You are viewing a plain text version of this content. The canonical link for it is here.

Posted to issues@spark.apache.org by "drow blonde messi (JIRA)" <ji...@apache.org> on 2016/07/28 08:53:20 UTC

[jira] [Created] (SPARK-16766) TakeOrderedAndProjectExec easily cause OOM

drow blonde messi created SPARK-16766:
-----------------------------------------

             Summary: TakeOrderedAndProjectExec easily cause OOM
                 Key: SPARK-16766
                 URL: https://issues.apache.org/jira/browse/SPARK-16766
             Project: Spark
          Issue Type: Bug
          Components: SQL
    Affects Versions: 2.0.0, 1.6.2
            Reporter: drow blonde messi
            Priority: Critical


I found that a very simple SQL statement can easily cause a OOM.


Like this:
"insert into xyz2 select * from xyz order by x limit 900000000;"

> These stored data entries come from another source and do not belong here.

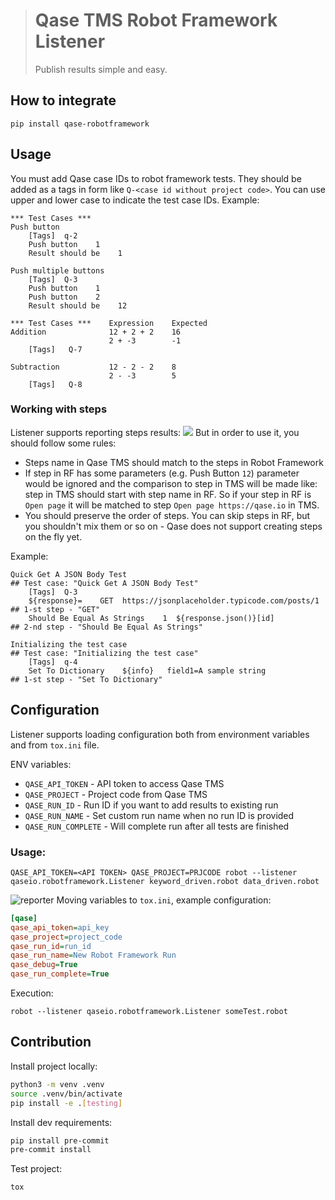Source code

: > # Qase TMS Robot Framework Listener
>
> Publish results simple and easy.

## How to integrate

```
pip install qase-robotframework
```

## Usage

You must add Qase case IDs to robot framework tests.
They should be added as a tags in form like `Q-<case id without project code>`. You can use upper and lower case to indicate the test case IDs. Example:

```robotframework
*** Test Cases ***
Push button
    [Tags]  q-2
    Push button    1
    Result should be    1

Push multiple buttons
    [Tags]  Q-3
    Push button    1
    Push button    2
    Result should be    12
```

```robotframework
*** Test Cases ***    Expression    Expected
Addition              12 + 2 + 2    16
                      2 + -3        -1
    [Tags]   Q-7

Subtraction           12 - 2 - 2    8
                      2 - -3        5
    [Tags]   Q-8
```

### Working with steps

Listener supports reporting steps results:
![](./example/screenshot/screenshot.png)
But in order to use it, you should follow some rules:
- Steps name in Qase TMS should match to the steps in Robot Framework
- If step in RF has some parameters (e.g. Push Button `12`)
parameter would be ignored and the comparison to step in TMS will be made like:
step in TMS should start with step name in RF. So if your step in RF is
`Open page` it will be matched to step `Open page https://qase.io` in TMS.
- You should preserve the order of steps. You can skip steps in RF, but
you shouldn't mix them or so on - Qase does not support creating steps
on the fly yet.

Example:
```robotframework
Quick Get A JSON Body Test                                                  ## Test case: "Quick Get A JSON Body Test"
    [Tags]  Q-3
    ${response}=    GET  https://jsonplaceholder.typicode.com/posts/1       ## 1-st step - "GET"
    Should Be Equal As Strings    1  ${response.json()}[id]                 ## 2-nd step - "Should Be Equal As Strings"

Initializing the test case                                                  ## Test case: "Initializing the test case"
    [Tags]  q-4
    Set To Dictionary    ${info}   field1=A sample string                   ## 1-st step - "Set To Dictionary"
```

## Configuration

Listener supports loading configuration both from environment variables and from `tox.ini` file.

ENV variables:
- `QASE_API_TOKEN` - API token to access Qase TMS
- `QASE_PROJECT` - Project code from Qase TMS
- `QASE_RUN_ID` - Run ID if you want to add results to existing run
- `QASE_RUN_NAME` - Set custom run name when no run ID is provided
- `QASE_RUN_COMPLETE` - Will complete run after all tests are finished
### Usage:
```
QASE_API_TOKEN=<API TOKEN> QASE_PROJECT=PRJCODE robot --listener qaseio.robotframework.Listener keyword_driven.robot data_driven.robot
```
![reporter](./example/screenshot/screenshot2.png "text")
Moving variables to `tox.ini`, example configuration:
```ini
[qase]
qase_api_token=api_key
qase_project=project_code
qase_run_id=run_id
qase_run_name=New Robot Framework Run
qase_debug=True
qase_run_complete=True
```
Execution:
```
robot --listener qaseio.robotframework.Listener someTest.robot
```
## Contribution

Install project locally:

```bash
python3 -m venv .venv
source .venv/bin/activate
pip install -e .[testing]
```

Install dev requirements:

```bash
pip install pre-commit
pre-commit install
```

Test project:

```bash
tox
```
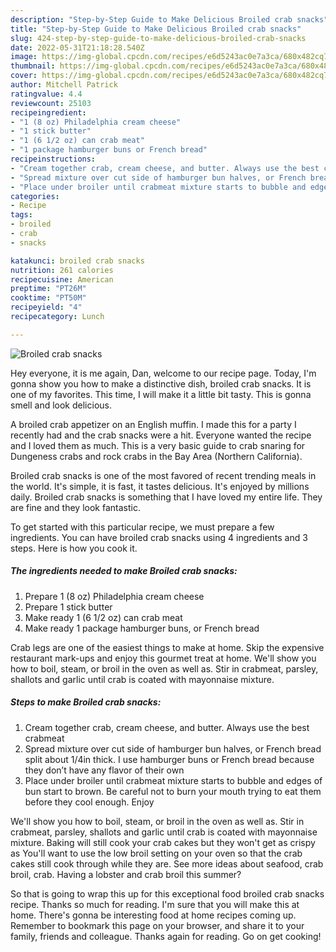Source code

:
 ```yaml
---
description: "Step-by-Step Guide to Make Delicious Broiled crab snacks"
title: "Step-by-Step Guide to Make Delicious Broiled crab snacks"
slug: 424-step-by-step-guide-to-make-delicious-broiled-crab-snacks
date: 2022-05-31T21:18:28.540Z
image: https://img-global.cpcdn.com/recipes/e6d5243ac0e7a3ca/680x482cq70/broiled-crab-snacks-recipe-main-photo.jpg
thumbnail: https://img-global.cpcdn.com/recipes/e6d5243ac0e7a3ca/680x482cq70/broiled-crab-snacks-recipe-main-photo.jpg
cover: https://img-global.cpcdn.com/recipes/e6d5243ac0e7a3ca/680x482cq70/broiled-crab-snacks-recipe-main-photo.jpg
author: Mitchell Patrick
ratingvalue: 4.4
reviewcount: 25103
recipeingredient:
- "1 (8 oz) Philadelphia cream cheese"
- "1 stick butter"
- "1 (6 1/2 oz) can crab meat"
- "1 package hamburger buns or French bread"
recipeinstructions:
- "Cream together crab, cream cheese, and butter. Always use the best crabmeat"
- "Spread mixture over cut side of hamburger bun halves, or French bread split about 1/4in thick. I use hamburger buns or French bread because they don’t have any flavor of their own"
- "Place under broiler until crabmeat mixture starts to bubble and edges of bun start to brown. Be careful not to burn your mouth trying to eat them before they cool enough. Enjoy"
categories:
- Recipe
tags:
- broiled
- crab
- snacks

katakunci: broiled crab snacks 
nutrition: 261 calories
recipecuisine: American
preptime: "PT26M"
cooktime: "PT50M"
recipeyield: "4"
recipecategory: Lunch

---
```



![Broiled crab snacks](https://img-global.cpcdn.com/recipes/e6d5243ac0e7a3ca/680x482cq70/broiled-crab-snacks-recipe-main-photo.jpg)

Hey everyone, it is me again, Dan, welcome to our recipe page. Today, I'm gonna show you how to make a distinctive dish, broiled crab snacks. It is one of my favorites. This time, I will make it a little bit tasty. This is gonna smell and look delicious.

A broiled crab appetizer on an English muffin. I made this for a party I recently had and the crab snacks were a hit. Everyone wanted the recipe and I loved them as much. This is a very basic guide to crab snaring for Dungeness crabs and rock crabs in the Bay Area (Northern California).

Broiled crab snacks is one of the most favored of recent trending meals in the world. It's simple, it is fast, it tastes delicious. It's enjoyed by millions daily. Broiled crab snacks is something that I have loved my entire life. They are fine and they look fantastic.


To get started with this particular recipe, we must prepare a few ingredients. You can have broiled crab snacks using 4 ingredients and 3 steps. Here is how you cook it.

<!--inarticleads1-->

##### The ingredients needed to make Broiled crab snacks:

1. Prepare 1 (8 oz) Philadelphia cream cheese
1. Prepare 1 stick butter
1. Make ready 1 (6 1/2 oz) can crab meat
1. Make ready 1 package hamburger buns, or French bread


Crab legs are one of the easiest things to make at home. Skip the expensive restaurant mark-ups and enjoy this gourmet treat at home. We&#39;ll show you how to boil, steam, or broil in the oven as well as. Stir in crabmeat, parsley, shallots and garlic until crab is coated with mayonnaise mixture. 

<!--inarticleads2-->

##### Steps to make Broiled crab snacks:

1. Cream together crab, cream cheese, and butter. Always use the best crabmeat
1. Spread mixture over cut side of hamburger bun halves, or French bread split about 1/4in thick. I use hamburger buns or French bread because they don’t have any flavor of their own
1. Place under broiler until crabmeat mixture starts to bubble and edges of bun start to brown. Be careful not to burn your mouth trying to eat them before they cool enough. Enjoy


We&#39;ll show you how to boil, steam, or broil in the oven as well as. Stir in crabmeat, parsley, shallots and garlic until crab is coated with mayonnaise mixture. Baking will still cook your crab cakes but they won&#39;t get as crispy as You&#39;ll want to use the low broil setting on your oven so that the crab cakes still cook through while they are. See more ideas about seafood, crab broil, crab. Having a lobster and crab broil this summer? 

So that is going to wrap this up for this exceptional food broiled crab snacks recipe. Thanks so much for reading. I'm sure that you will make this at home. There's gonna be interesting food at home recipes coming up. Remember to bookmark this page on your browser, and share it to your family, friends and colleague. Thanks again for reading. Go on get cooking!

The problem is obvious: TakeOrderedAndProjectExec always malloc a huge Object array(array size equals to the limit count) when the executeCollect or doExecute is called.


In Spark 1.6,  terminal/non-terminal TakeOrderedAndProject works the same way: call the RDD.takeOrdered(limit), which produces a huge BoundedPriorityQueue for every partition.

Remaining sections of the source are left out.